== PROBLEM REQUIREMENTS ==
In your copy, each record should read exactly as it does below, and no pictures should be present.

== EXERCISE MATERIALS ==
----------
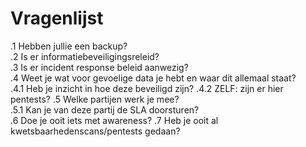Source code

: # Vragenlijst
.1 Hebben jullie een backup? <br>
.2 Is er informatiebeveiligingsreleid? <br>
.3 Is er incident response beleid aanwezig? <br>
.4 Weet je wat voor gevoelige data je hebt en waar dit allemaal staat? <br>
  .4.1 Heb je inzicht in hoe deze beveiligd zijn?
  .4.2 ZELF: zijn er hier pentests?
.5 Welke partijen werk je mee? <br>
  .5.1 Kan je van deze partij de SLA doorsturen? <br>
.6 Doe je ooit iets met awareness?
.7 Heb je ooit al kwetsbaarhedenscans/pentests gedaan?
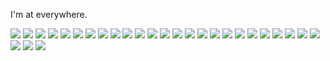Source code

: I'm at everywhere.  
  
![](https://img.shields.io/badge/%F0%9F%91%8B-C%23-green?style=for-the-badge&logo=appveyor)
![](https://img.shields.io/badge/%F0%9F%A4%9A-C%2B%2B-blue?style=for-the-badge&logo=appveyor)
![](https://img.shields.io/badge/%F0%9F%96%90%EF%B8%8F-Java-%23EB8B22?style=for-the-badge&logo=appveyor)
![](https://img.shields.io/badge/%F0%9F%96%96-Python-%233474A9?style=for-the-badge&logo=appveyor)
![](https://img.shields.io/badge/%F0%9F%91%8C-Lua-%23050081?style=for-the-badge&logo=appveyor)
![](https://img.shields.io/badge/%F0%9F%A4%8C-JavaScript-%23F0DB4F?style=for-the-badge&logo=appveyor)
![](https://img.shields.io/badge/%F0%9F%A4%8F-PHP-%23787BB3?style=for-the-badge&logo=appveyor)
![](https://img.shields.io/badge/%E2%9C%8D%EF%B8%8F-CSS-%23264DE4?style=for-the-badge&logo=appveyor)
![](https://img.shields.io/badge/%F0%9F%A4%9D-HTML5-%23E54D26?style=for-the-badge&logo=appveyor)
![](https://img.shields.io/badge/%F0%9F%A4%B2-SASS-%23C76091?style=for-the-badge&logo=appveyor)
![](https://img.shields.io/badge/%E2%9C%8C%EF%B8%8F-TypeScript-%232D79C7?style=for-the-badge&logo=appveyor)
![](https://img.shields.io/badge/%F0%9F%A4%9E-VB-%23004F8C?style=for-the-badge&logo=appveyor)
![](https://img.shields.io/badge/%F0%9F%A4%9F-.NET-%235C2992?style=for-the-badge&logo=appveyor)
![](https://img.shields.io/badge/%F0%9F%91%86-WinAPIs-%230079D3?style=for-the-badge&logo=appveyor)
![](https://img.shields.io/badge/%F0%9F%91%87-WinKernels-%23C51130?style=for-the-badge&logo=appveyor)
![](https://img.shields.io/badge/%09%F0%9F%A4%98-Laravel-%23FC4F3D?style=for-the-badge&logo=appveyor)
![](https://img.shields.io/badge/%F0%9F%91%89-Vue-%233FA27C?style=for-the-badge&logo=appveyor)
![](https://img.shields.io/badge/%F0%9F%A4%99-Nuxt-%2340B983?style=for-the-badge&logo=appveyor)
![](https://img.shields.io/badge/%F0%9F%91%88-Nest-%23E0244D?style=for-the-badge&logo=appveyor)
![](https://img.shields.io/badge/%F0%9F%A4%9C-LAMP-%23FF9304?style=for-the-badge&logo=appveyor)
![](https://img.shields.io/badge/%09%E2%9C%8A-MySQL-%23036089?style=for-the-badge&logo=appveyor)
![](https://img.shields.io/badge/%F0%9F%91%8A-MariaDB-%23C17659?style=for-the-badge&logo=appveyor)
![](https://img.shields.io/badge/%F0%9F%A4%9B-PostgreSQL-%23316192?style=for-the-badge&logo=appveyor)
![](https://img.shields.io/badge/%F0%9F%91%8D-Malware%20Analysis-%23FF582E?style=for-the-badge&logo=appveyor)
![](https://img.shields.io/badge/%F0%9F%91%90-Reverse%20Engineering-%23E51C19?style=for-the-badge&logo=appveyor)
![](https://img.shields.io/badge/%F0%9F%91%8F-Game%20Hacking-%2306590D?style=for-the-badge&logo=appveyor)
![](https://img.shields.io/badge/%F0%9F%99%8C-AntiCheats-FEEE00?style=for-the-badge&logo=appveyor)
![](https://img.shields.io/badge/%E2%98%9D%EF%B8%8F-CyberSecurity-%2358366F?style=for-the-badge&logo=appveyor)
----------
== TASK SOLUTION ==
Source code

: # Vragenlijst
.1 Hebben jullie een backup? <br>
.2 Is er informatiebeveiligingsreleid? <br>
.3 Is er incident response beleid aanwezig? <br>
.4 Weet je wat voor gevoelige data je hebt en waar dit allemaal staat? <br>
  .4.1 Heb je inzicht in hoe deze beveiligd zijn?
  .4.2 ZELF: zijn er hier pentests?
.5 Welke partijen werk je mee? <br>
  .5.1 Kan je van deze partij de SLA doorsturen? <br>
.6 Doe je ooit iets met awareness?
.7 Heb je ooit al kwetsbaarhedenscans/pentests gedaan?
Source code

: I'm at everywhere.  
  
![](https://img.shields.io/badge/%F0%9F%91%8B-C%23-green?style=for-the-badge&logo=appveyor)
![](https://img.shields.io/badge/%F0%9F%A4%9A-C%2B%2B-blue?style=for-the-badge&logo=appveyor)
![](https://img.shields.io/badge/%F0%9F%96%90%EF%B8%8F-Java-%23EB8B22?style=for-the-badge&logo=appveyor)
![](https://img.shields.io/badge/%F0%9F%96%96-Python-%233474A9?style=for-the-badge&logo=appveyor)
![](https://img.shields.io/badge/%F0%9F%91%8C-Lua-%23050081?style=for-the-badge&logo=appveyor)
![](https://img.shields.io/badge/%F0%9F%A4%8C-JavaScript-%23F0DB4F?style=for-the-badge&logo=appveyor)
![](https://img.shields.io/badge/%F0%9F%A4%8F-PHP-%23787BB3?style=for-the-badge&logo=appveyor)
![](https://img.shields.io/badge/%E2%9C%8D%EF%B8%8F-CSS-%23264DE4?style=for-the-badge&logo=appveyor)
![](https://img.shields.io/badge/%F0%9F%A4%9D-HTML5-%23E54D26?style=for-the-badge&logo=appveyor)
![](https://img.shields.io/badge/%F0%9F%A4%B2-SASS-%23C76091?style=for-the-badge&logo=appveyor)
![](https://img.shields.io/badge/%E2%9C%8C%EF%B8%8F-TypeScript-%232D79C7?style=for-the-badge&logo=appveyor)
![](https://img.shields.io/badge/%F0%9F%A4%9E-VB-%23004F8C?style=for-the-badge&logo=appveyor)
![](https://img.shields.io/badge/%F0%9F%A4%9F-.NET-%235C2992?style=for-the-badge&logo=appveyor)
![](https://img.shields.io/badge/%F0%9F%91%86-WinAPIs-%230079D3?style=for-the-badge&logo=appveyor)
![](https://img.shields.io/badge/%F0%9F%91%87-WinKernels-%23C51130?style=for-the-badge&logo=appveyor)
![](https://img.shields.io/badge/%09%F0%9F%A4%98-Laravel-%23FC4F3D?style=for-the-badge&logo=appveyor)
![](https://img.shields.io/badge/%F0%9F%91%89-Vue-%233FA27C?style=for-the-badge&logo=appveyor)
![](https://img.shields.io/badge/%F0%9F%A4%99-Nuxt-%2340B983?style=for-the-badge&logo=appveyor)
![](https://img.shields.io/badge/%F0%9F%91%88-Nest-%23E0244D?style=for-the-badge&logo=appveyor)
![](https://img.shields.io/badge/%F0%9F%A4%9C-LAMP-%23FF9304?style=for-the-badge&logo=appveyor)
![](https://img.shields.io/badge/%09%E2%9C%8A-MySQL-%23036089?style=for-the-badge&logo=appveyor)
![](https://img.shields.io/badge/%F0%9F%91%8A-MariaDB-%23C17659?style=for-the-badge&logo=appveyor)
![](https://img.shields.io/badge/%F0%9F%A4%9B-PostgreSQL-%23316192?style=for-the-badge&logo=appveyor)
![](https://img.shields.io/badge/%F0%9F%91%8D-Malware%20Analysis-%23FF582E?style=for-the-badge&logo=appveyor)
![](https://img.shields.io/badge/%F0%9F%91%90-Reverse%20Engineering-%23E51C19?style=for-the-badge&logo=appveyor)
![](https://img.shields.io/badge/%F0%9F%91%8F-Game%20Hacking-%2306590D?style=for-the-badge&logo=appveyor)
![](https://img.shields.io/badge/%F0%9F%99%8C-AntiCheats-FEEE00?style=for-the-badge&logo=appveyor)
![](https://img.shields.io/badge/%E2%98%9D%EF%B8%8F-CyberSecurity-%2358366F?style=for-the-badge&logo=appveyor)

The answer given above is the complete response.